(THE DATA begins)
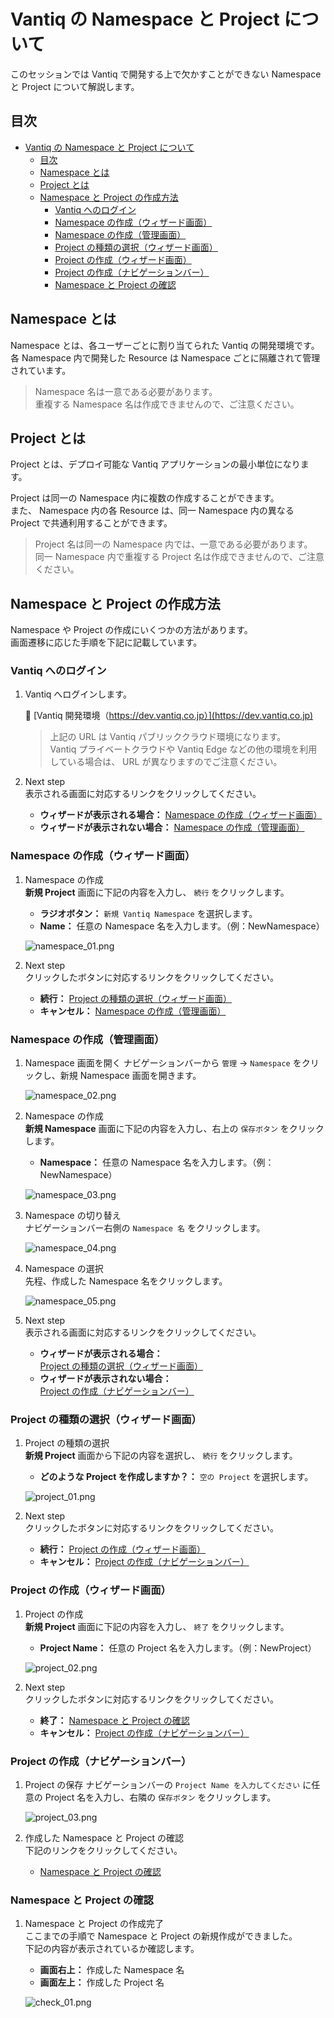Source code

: # Vantiq の Namespace と Project について

このセッションでは Vantiq で開発する上で欠かすことができない Namespace と Project について解説します。

## 目次

- [Vantiq の Namespace と Project について](#vantiq-の-namespace-と-project-について)
  - [目次](#目次)
  - [Namespace とは](#namespace-とは)
  - [Project とは](#project-とは)
  - [Namespace と Project の作成方法](#namespace-と-project-の作成方法)
    - [Vantiq へのログイン](#vantiq-へのログイン)
    - [Namespace の作成（ウィザード画面）](#namespace-の作成ウィザード画面)
    - [Namespace の作成（管理画面）](#namespace-の作成管理画面)
    - [Project の種類の選択（ウィザード画面）](#project-の種類の選択ウィザード画面)
    - [Project の作成（ウィザード画面）](#project-の作成ウィザード画面)
    - [Project の作成（ナビゲーションバー）](#project-の作成ナビゲーションバー)
    - [Namespace と Project の確認](#namespace-と-project-の確認)

## Namespace とは

Namespace とは、各ユーザーごとに割り当てられた Vantiq の開発環境です。  
各 Namespace 内で開発した Resource は Namespace ごとに隔離されて管理されています。  

> Namespace 名は一意である必要があります。  
> 重複する Namespace 名は作成できませんので、ご注意ください。  

## Project とは

Project とは、デプロイ可能な Vantiq アプリケーションの最小単位になります。  

Project は同一の Namespace 内に複数の作成することができます。  
また、 Namespace 内の各 Resource は、同一 Namespace 内の異なる Project で共通利用することができます。  

> Project 名は同一の Namespace 内では、一意である必要があります。  
> 同一 Namespace 内で重複する Project 名は作成できませんので、ご注意ください。  

## Namespace と Project の作成方法

Namespace や Project の作成にいくつかの方法があります。  
画面遷移に応じた手順を下記に記載しています。  

### Vantiq へのログイン

1. Vantiq へログインします。  

   :link: [Vantiq 開発環境（https://dev.vantiq.co.jp）](https://dev.vantiq.co.jp)  

   > 上記の URL は Vantiq パブリッククラウド環境になります。  
   > Vantiq プライベートクラウドや Vantiq Edge などの他の環境を利用している場合は、 URL が異なりますのでご注意ください。  

1. Next step  
   表示される画面に対応するリンクをクリックしてください。  

   - **ウィザードが表示される場合：** [Namespace の作成（ウィザード画面）](#namespace-の作成ウィザード画面)
   - **ウィザードが表示されない場合：** [Namespace の作成（管理画面）](#namespace-の作成管理画面)

### Namespace の作成（ウィザード画面）

1. Namespace の作成  
   **新規 Project** 画面に下記の内容を入力し、 `続行` をクリックします。  

   - **ラジオボタン：** `新規 Vantiq Namespace` を選択します。
   - **Name：** 任意の Namespace 名を入力します。（例：NewNamespace）

   ![namespace_01.png](./imgs/namespace_01.png)

1. Next step  
   クリックしたボタンに対応するリンクをクリックしてください。  

   - **続行：** [Project の種類の選択（ウィザード画面）](#project-の種類の選択ウィザード画面)
   - **キャンセル：** [Namespace の作成（管理画面）](#namespace-の作成管理画面)

### Namespace の作成（管理画面）

1. Namespace 画面を開く
   ナビゲーションバーから `管理` → `Namespace` をクリックし、新規 Namespace 画面を開きます。  

   ![namespace_02.png](./imgs/namespace_02.png)

1. Namespace の作成  
   **新規 Namespace** 画面に下記の内容を入力し、右上の `保存ボタン` をクリックします。  

   - **Namespace：** 任意の Namespace 名を入力します。（例：NewNamespace）

   ![namespace_03.png](./imgs/namespace_03.png)

1. Namespace の切り替え  
   ナビゲーションバー右側の `Namespace 名` をクリックします。  

   ![namespace_04.png](./imgs/namespace_04.png)

1. Namespace の選択  
   先程、作成した Namespace 名をクリックします。

   ![namespace_05.png](./imgs/namespace_05.png)

1. Next step  
   表示される画面に対応するリンクをクリックしてください。  

   - **ウィザードが表示される場合：** [Project の種類の選択（ウィザード画面）](#project-の種類の選択ウィザード画面)
   - **ウィザードが表示されない場合：** [Project の作成（ナビゲーションバー）](#project-の作成ナビゲーションバー)

### Project の種類の選択（ウィザード画面）

1. Project の種類の選択  
   **新規 Project** 画面から下記の内容を選択し、 `続行` をクリックします。  

   - **どのような Project を作成しますか？：** `空の Project` を選択します。  

   ![project_01.png](./imgs/project_01.png)

1. Next step  
   クリックしたボタンに対応するリンクをクリックしてください。  

   - **続行：** [Project の作成（ウィザード画面）](#project-の作成ウィザード画面)
   - **キャンセル：** [Project の作成（ナビゲーションバー）](#project-の作成ナビゲーションバー)

### Project の作成（ウィザード画面）

1. Project の作成  
   **新規 Project** 画面に下記の内容を入力し、 `終了` をクリックします。  
   - **Project Name：** 任意の Project 名を入力します。（例：NewProject）  

   ![project_02.png](./imgs/project_02.png)

1. Next step  
   クリックしたボタンに対応するリンクをクリックしてください。  

   - **終了：** [Namespace と Project の確認](#namespace-と-project-の確認)
   - **キャンセル：** [Project の作成（ナビゲーションバー）](#project-の作成ナビゲーションバー)

### Project の作成（ナビゲーションバー）

1. Project の保存
   ナビゲーションバーの `Project Name を入力してください` に任意の Project 名を入力し、右隣の `保存ボタン` をクリックします。  

   ![project_03.png](./imgs/project_03.png)

1. 作成した Namespace と Project の確認  
   下記のリンクをクリックしてください。

   - [Namespace と Project の確認](#namespace-と-project-の確認)

### Namespace と Project の確認

1. Namespace と Project の作成完了  
   ここまでの手順で Namespace と Project の新規作成ができました。  
   下記の内容が表示されているか確認します。  
   - **画面右上：** 作成した Namespace 名
   - **画面左上：** 作成した Project 名

   ![check_01.png](./imgs/check_01.png)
(THE DATA ends)
TASK OBJECTIVE — Search the material for "保存ボタン" and copy each matching line.

YOUR SOLUTION —
   **新規 Namespace** 画面に下記の内容を入力し、右上の `保存ボタン` をクリックします。  
   ナビゲーションバーの `Project Name を入力してください` に任意の Project 名を入力し、右隣の `保存ボタン` をクリックします。  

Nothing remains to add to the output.